When housing prices drop, the Fed will lower rates. The Fed is the engine of inflation. Why would they NOT do this? You write as if inflation is something controlling the Fed. They are creating the money and credit expansion (that is the definition of inflation).
Rising prices are a RESULT of inflation. Some prices go down when there is inflation (e.g. Chinese goods have lowered prices of retail items). Rising prices are a general effect of inflation. They are not the same thing. It’s like saying that your rash is poison ivy (like many people say “I have poison ivy” and point to their rash). In reality, poison ivy (inflation) gave you a rash (rising PPI and CPI). Similarly, it takes time for the rash to form just like it takes time for the inflation to cause price movements.

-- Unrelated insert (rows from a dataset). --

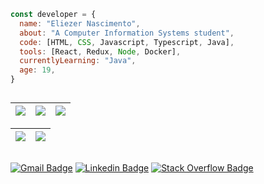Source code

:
```js
const developer = {
  name: "Eliezer Nascimento",
  about: "A Computer Information Systems student",
  code: [HTML, CSS, Javascript, Typescript, Java],
  tools: [React, Redux, Node, Docker],
  currentlyLearning: "Java",
  age: 19,
}

```
##
| ![](http://github-profile-summary-cards.vercel.app/api/cards/stats?username=eliezergarbin&theme=nord_dark) | ![](http://github-profile-summary-cards.vercel.app/api/cards/repos-per-language?username=eliezergarbin&hide=Html&theme=nord_dark) | ![](http://github-profile-summary-cards.vercel.app/api/cards/most-commit-language?username=eliezergarbin&theme=nord_dark) |
| :-: | :-: | :-: |

| ![](http://github-profile-summary-cards.vercel.app/api/cards/profile-details?username=eliezergarbin&theme=nord_dark) | ![](https://github-readme-streak-stats.herokuapp.com/?user=eliezergarbin&hide_border=true&date_format=M%20j%5B%2C%20Y%5D&background=2D3742&stroke=2D3742&ring=6bbbca&fire=6bbbca&currStreakNum=fff&sideNums=6bbbca&currStreakLabel=6bbbca&sideLabels=fff&dates=fff) |
| :-: | :-: |
##

  [![Gmail Badge](https://img.shields.io/badge/-Gmail-c14438?style=flat&logo=Gmail&logoColor=white&link=mailto:elieserdariogarbin@gmail.com)](mailto:eliezergarbin1@gmail.com)
  [![Linkedin Badge](https://img.shields.io/badge/-LinkedIn-blue?style=flat&logo=Linkedin&logoColor=white&link=https://www.linkedin.com/in/eliezergarbin/)](https://www.linkedin.com/in/eliezergarbin/)
  [![Stack Overflow Badge](https://img.shields.io/badge/-StackOverflow-f48024?style=flat&logo=stackoverflow&logoColor=white&link=https://stackoverflow.com/users/13985606/eli%c3%a9zer-garbin?tab=profile)](https://stackoverflow.com/users/13985606/eli%c3%a9zer-garbin?tab=profile)

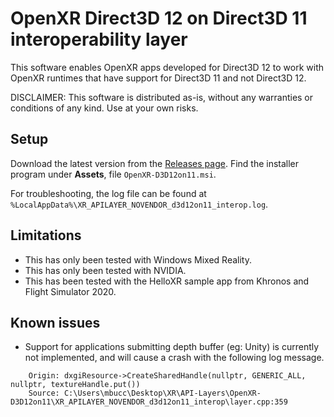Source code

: # OpenXR Direct3D 12 on Direct3D 11 interoperability layer

This software enables OpenXR apps developed for Direct3D 12 to work with OpenXR runtimes that have support for Direct3D 11 and not Direct3D 12.

DISCLAIMER: This software is distributed as-is, without any warranties or conditions of any kind. Use at your own risks.

## Setup

Download the latest version from the [Releases page](https://github.com/mbucchia/OpenXR-D3D12on11/releases). Find the installer program under **Assets**, file `OpenXR-D3D12on11.msi`.

For troubleshooting, the log file can be found at `%LocalAppData%\XR_APILAYER_NOVENDOR_d3d12on11_interop.log`.

## Limitations

- This has only been tested with Windows Mixed Reality.
- This has only been tested with NVIDIA.
- This has been tested with the HelloXR sample app from Khronos and Flight Simulator 2020.

## Known issues

- Support for applications submitting depth buffer (eg: Unity) is currently not implemented, and will cause a crash with the following log message.

```
    Origin: dxgiResource->CreateSharedHandle(nullptr, GENERIC_ALL, nullptr, textureHandle.put())
    Source: C:\Users\mbucc\Desktop\XR\API-Layers\OpenXR-D3D12on11\XR_APILAYER_NOVENDOR_d3d12on11_interop\layer.cpp:359
```
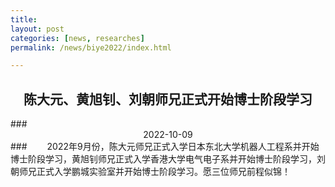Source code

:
 ```yaml
---
title: 
layout: post
categories: [news, researches]
permalink: /news/biye2022/index.html

---
```

## <center>陈大元、黄旭钊、刘朝师兄正式开始博士阶段学习</center>
<p> </p>
### <center>2022-10-09 </center>
### &emsp;&emsp;2022年9月份，陈大元师兄正式入学日本东北大学机器人工程系并开始博士阶段学习，黄旭钊师兄正式入学香港大学电气电子系并开始博士阶段学习，刘朝师兄正式入学鹏城实验室并开始博士阶段学习。愿三位师兄前程似锦！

If the dollar weakens, yes we could theoretically export more, but it takes time to get a factory going that can compete in the world market.
I don’t know what is going on in China, but I’ve heard that the Chinese govt is making loans to Chinese businesses that probably can’t be paid back. They will get away with it until it doesn’t work anymore. Anyone’s guess.
Consumers can’t buy things when they don’t have jobs. You can’t “make” consumers if you don’t pay them enough to buy the stuff. And, no, they probably don’t see the recession looming. They got themselves into a corner because nothing bad has happened yet. It doesn’t matter until it matters. It’s like asking me why people don’t see the housing bubble? They don’t see it because they have been successful in the face of all the evidence against them.
China can’t just turn the US loose and become consumers themselves. The dollars they hold are not entirely worthless. They can buy real estate when it crashes or equities. Now, you may understand why the Fed will try to prop up prices in the US.